Le rôle du père au moment du sevrage. Les pères jouent un rôle important aussi bien pour que l’allaitement connaisse un bon départ que pour qu’il se termine de façon heureuse. Sevrer un enfant signifie l’amener à laisser le lait de sa mère et à y substituer d’autres aliments. Or, le père est l’autre source de nourriture émotive. Il y a un bon nombre de raisons pour lesquelles les bébés et les mères en arrivent au sevrage. Le rôle du père dépend donc des circonstances.

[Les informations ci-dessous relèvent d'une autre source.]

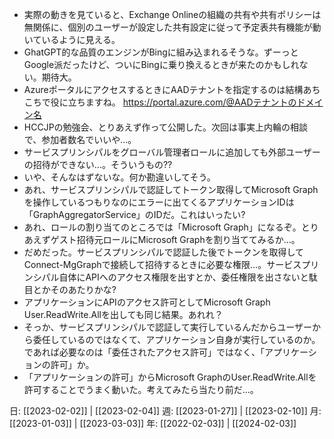 - 実際の動きを見ていると、Exchange Onlineの組織の共有や共有ポリシーは無関係に、個別のユーザーが設定した共有設定に従って予定表共有機能が動いているように見える。
- GhatGPT的な品質のエンジンがBingに組み込まれるそうな。ずーっとGoogle派だったけど、ついにBingに乗り換えるときが来たのかもしれない。期待大。
- AzureポータルにアクセスするときにAADテナントを指定するのは結構あちこちで役に立ちますね。 https://portal.azure.com/@AADテナントのドメイン名
- HCCJPの勉強会、とりあえず作って公開した。次回は事実上内輪の相談で、参加者数名でいいや…。
- サービスプリンシパルをグローバル管理者ロールに追加しても外部ユーザーの招待ができない…。そういうもの??
- いや、そんなはずないな。何か勘違いしてそう。
- あれ、サービスプリンシパルで認証してトークン取得してMicrosoft Graphを操作しているつもりなのにエラーに出てくるアプリケーションIDは「GraphAggregatorService」のIDだ。これはいったい?
- あれ、ロールの割り当てのところでは「Microsoft Graph」になるぞ。とりあえずゲスト招待元ロールにMicrosoft Graphを割り当ててみるか…。
- だめだった。サービスプリンシパルで認証した後でトークンを取得してConnect-MgGraphで接続して招待するときに必要な権限…。サービスプリンシパル自体にAPIへのアクセス権限を出すとか、委任権限を出さないと駄目とかそのあたりかな?
- アプリケーションにAPIのアクセス許可としてMicrosoft Graph User.ReadWrite.Allを出しても同じ結果。あれれ？
- そっか、サービスプリンシパルで認証して実行しているんだからユーザーから委任しているのではなくて、アプリケーション自身が実行しているのか。であれば必要なのは「委任されたアクセス許可」ではなく、「アプリケーションの許可」か。
- 「アプリケーションの許可」からMicrosoft GraphのUser.ReadWrite.Allを許可することでうまく動いた。考えてみたら当たり前だ…。

日: [[2023-02-02]] | [[2023-02-04]]
週: [[2023-01-27]] | [[2023-02-10]]
月: [[2023-01-03]] | [[2023-03-03]]
年: [[2022-02-03]] | [[2024-02-03]]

Pour quelques mères, le sevrage signifie qu’elles laisseront une large part des soins de leur enfant dans les mains d’autres personnes, particulièrement celles du père. Il se peut qu’elles sentent que le père doit prouver sa compétence à s’occuper d’un enfant avant d’accepter d’abandonner leur enfant à ses soins. En recevant en consultation des mères qui avaient ce problème, je me suis rendu compte que quelques-unes d’entre elles n’avaient pas réellement fourni à leur conjoint l’occasion de prouver leur compétence; dans d’autres cas par contre, les pères avaient si peu participé aux soins à donner au bébé que l’hésitation de la mère était quelque peu justifiée. Cette réticence à laisser le bébé aux soins d’une autre personne est en effet la conséquence d’un lien très fort entre la mère et son enfant. Les conseillers matrimoniaux peuvent ne pas être d’accord avec cette idée, mais j’ai trouvé que dans la plupart des familles, le lien mère-enfant est plus fort que le lien qui unit le mari et sa femme. C’est que le premier lien est d’ordre biologique, alors que le second est né du désir de deux personnes d’être ensemble.
Quand un père prouve sa compétence à s’occuper d’un enfant et fait connaître son désir de s’impliquer auprès de ses enfants, sa femme sent qu’elle peut les confier à ses soins. Elle sera alors capable de reconnaître que son enfant est prêt pour le sevrage. Le livre Becoming a Father a été écrit pour aider les pères à développer cette compétence.